Dataset entries
* * *

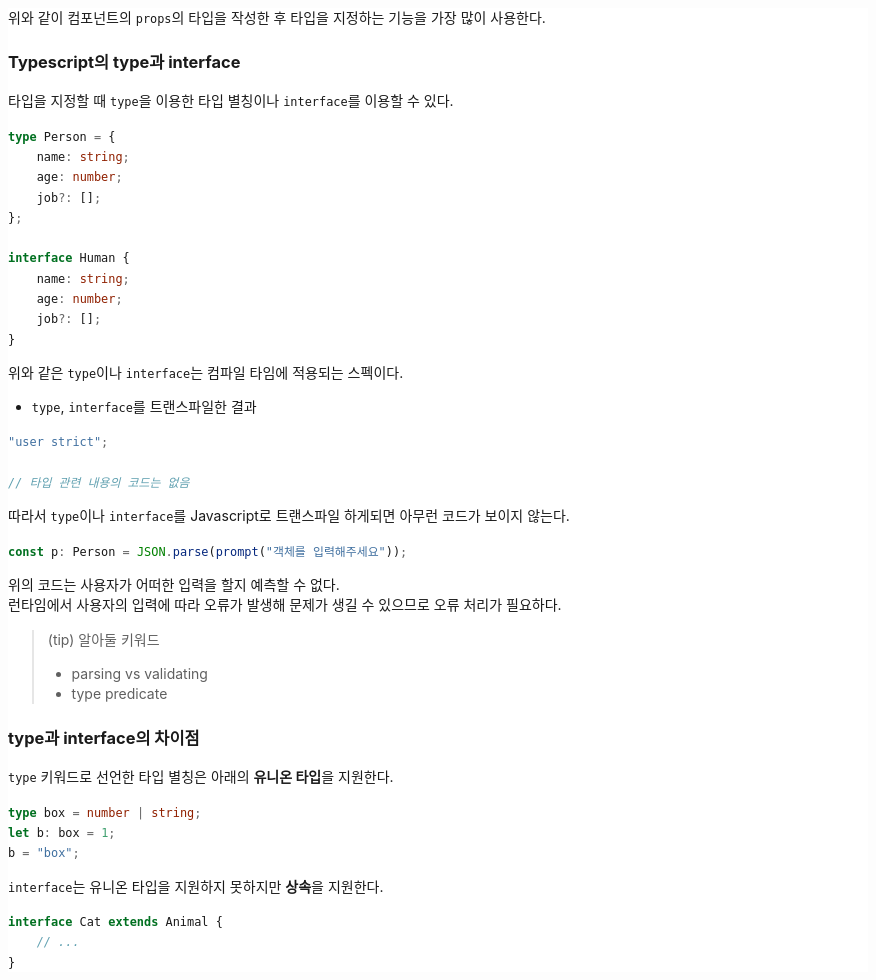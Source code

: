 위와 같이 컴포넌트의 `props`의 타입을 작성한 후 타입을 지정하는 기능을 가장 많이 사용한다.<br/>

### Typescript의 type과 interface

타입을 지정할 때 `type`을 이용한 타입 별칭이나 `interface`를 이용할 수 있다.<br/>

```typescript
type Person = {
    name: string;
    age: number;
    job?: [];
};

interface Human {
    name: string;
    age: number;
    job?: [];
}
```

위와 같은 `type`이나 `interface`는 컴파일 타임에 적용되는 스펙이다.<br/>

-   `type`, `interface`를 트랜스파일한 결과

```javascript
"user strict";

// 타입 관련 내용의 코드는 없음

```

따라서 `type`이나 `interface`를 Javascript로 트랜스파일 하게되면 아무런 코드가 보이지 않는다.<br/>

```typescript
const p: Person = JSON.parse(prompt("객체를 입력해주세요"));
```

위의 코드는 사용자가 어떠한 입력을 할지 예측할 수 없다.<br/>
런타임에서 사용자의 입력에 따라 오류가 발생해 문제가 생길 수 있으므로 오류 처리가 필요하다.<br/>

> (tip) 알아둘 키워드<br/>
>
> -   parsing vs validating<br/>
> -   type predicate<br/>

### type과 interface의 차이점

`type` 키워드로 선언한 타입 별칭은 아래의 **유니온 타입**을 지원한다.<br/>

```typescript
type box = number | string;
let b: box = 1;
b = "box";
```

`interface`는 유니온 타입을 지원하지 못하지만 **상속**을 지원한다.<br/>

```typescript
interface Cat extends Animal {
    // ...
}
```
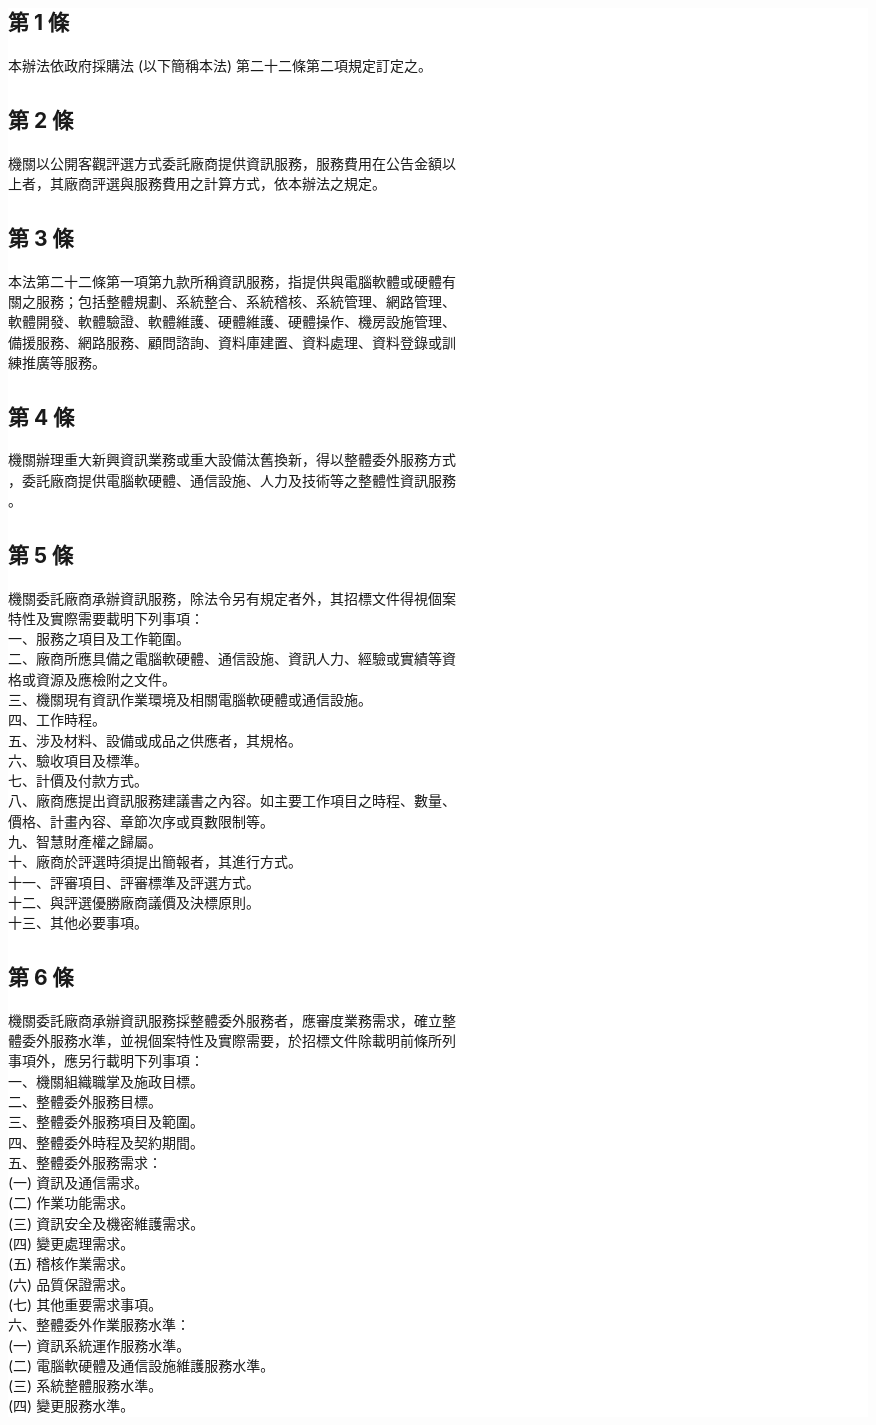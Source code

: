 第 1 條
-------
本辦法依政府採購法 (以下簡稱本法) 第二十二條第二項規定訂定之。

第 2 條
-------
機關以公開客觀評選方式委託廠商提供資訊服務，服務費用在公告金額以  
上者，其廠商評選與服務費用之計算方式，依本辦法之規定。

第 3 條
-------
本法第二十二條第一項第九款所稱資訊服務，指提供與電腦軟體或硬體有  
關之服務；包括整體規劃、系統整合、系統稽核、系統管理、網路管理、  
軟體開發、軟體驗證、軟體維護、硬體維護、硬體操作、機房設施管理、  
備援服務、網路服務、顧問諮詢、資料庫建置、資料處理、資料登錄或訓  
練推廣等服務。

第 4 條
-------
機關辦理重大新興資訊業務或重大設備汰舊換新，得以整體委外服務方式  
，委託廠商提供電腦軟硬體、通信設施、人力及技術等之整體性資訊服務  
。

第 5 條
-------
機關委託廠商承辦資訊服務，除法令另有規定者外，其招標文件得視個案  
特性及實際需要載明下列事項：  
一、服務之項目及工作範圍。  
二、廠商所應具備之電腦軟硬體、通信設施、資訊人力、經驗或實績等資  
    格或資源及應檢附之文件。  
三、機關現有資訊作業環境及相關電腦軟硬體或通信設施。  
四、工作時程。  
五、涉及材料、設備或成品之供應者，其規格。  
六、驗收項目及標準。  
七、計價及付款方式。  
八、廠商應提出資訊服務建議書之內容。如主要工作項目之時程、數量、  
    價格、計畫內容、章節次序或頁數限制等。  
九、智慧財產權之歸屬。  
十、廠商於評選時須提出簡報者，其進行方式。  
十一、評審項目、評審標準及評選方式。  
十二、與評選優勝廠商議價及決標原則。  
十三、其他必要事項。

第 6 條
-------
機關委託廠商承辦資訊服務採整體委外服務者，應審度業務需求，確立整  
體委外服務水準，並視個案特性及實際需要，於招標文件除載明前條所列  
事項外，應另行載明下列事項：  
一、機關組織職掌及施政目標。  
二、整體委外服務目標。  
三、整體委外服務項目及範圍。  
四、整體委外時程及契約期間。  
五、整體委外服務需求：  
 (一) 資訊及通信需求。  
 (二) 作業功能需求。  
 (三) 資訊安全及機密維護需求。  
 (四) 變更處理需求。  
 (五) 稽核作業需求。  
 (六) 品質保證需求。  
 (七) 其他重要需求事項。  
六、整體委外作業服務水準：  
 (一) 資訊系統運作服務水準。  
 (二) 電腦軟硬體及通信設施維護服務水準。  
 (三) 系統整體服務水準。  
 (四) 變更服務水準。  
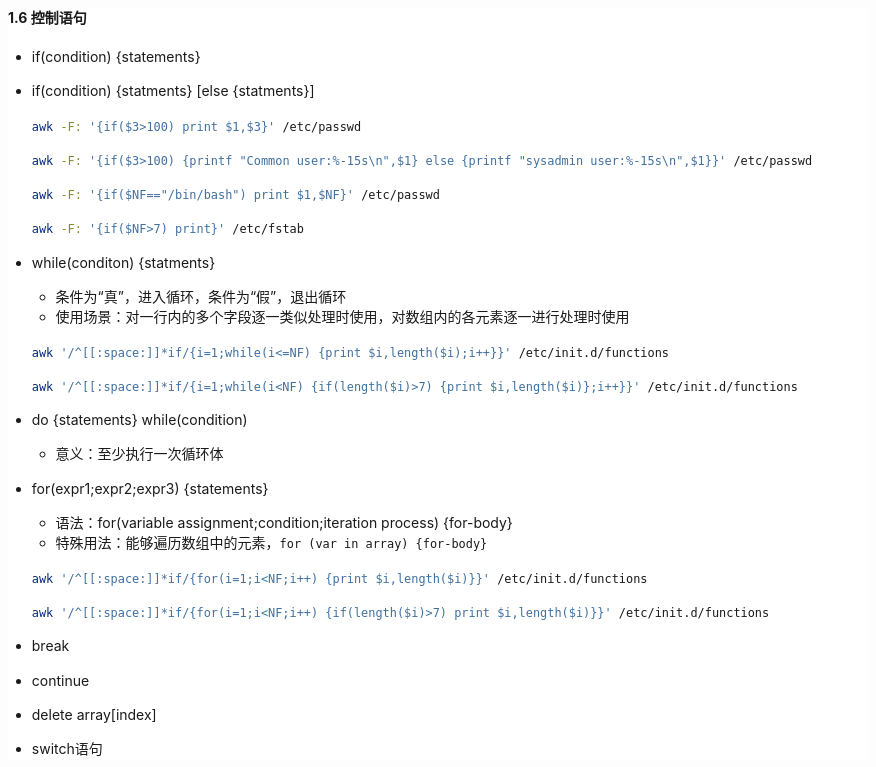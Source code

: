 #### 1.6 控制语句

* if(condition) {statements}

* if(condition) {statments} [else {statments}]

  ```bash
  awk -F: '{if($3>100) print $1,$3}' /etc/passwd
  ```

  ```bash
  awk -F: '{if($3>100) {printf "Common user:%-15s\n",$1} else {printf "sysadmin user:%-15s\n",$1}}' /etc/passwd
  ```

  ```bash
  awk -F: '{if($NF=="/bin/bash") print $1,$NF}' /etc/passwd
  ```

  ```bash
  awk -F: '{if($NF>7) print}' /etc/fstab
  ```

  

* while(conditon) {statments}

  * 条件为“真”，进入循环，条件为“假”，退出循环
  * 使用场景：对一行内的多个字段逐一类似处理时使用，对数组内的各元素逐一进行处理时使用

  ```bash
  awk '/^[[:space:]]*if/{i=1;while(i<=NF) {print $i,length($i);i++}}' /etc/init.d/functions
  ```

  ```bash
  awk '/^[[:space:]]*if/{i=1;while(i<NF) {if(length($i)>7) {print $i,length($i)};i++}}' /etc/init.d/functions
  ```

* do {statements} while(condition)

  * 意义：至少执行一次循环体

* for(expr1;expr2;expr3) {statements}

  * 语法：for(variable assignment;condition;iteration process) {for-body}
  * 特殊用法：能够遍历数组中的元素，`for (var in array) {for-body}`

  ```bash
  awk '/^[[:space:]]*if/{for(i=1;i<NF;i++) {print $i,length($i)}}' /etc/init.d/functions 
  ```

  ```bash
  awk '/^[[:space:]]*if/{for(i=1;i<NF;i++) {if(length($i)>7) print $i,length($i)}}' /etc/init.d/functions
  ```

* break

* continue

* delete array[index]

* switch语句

* * *

**EXERCISE BRIEF:** Count how many lines in the data above hold "length", and give that number by itself.

**PROBLEM SOLUTION:** 4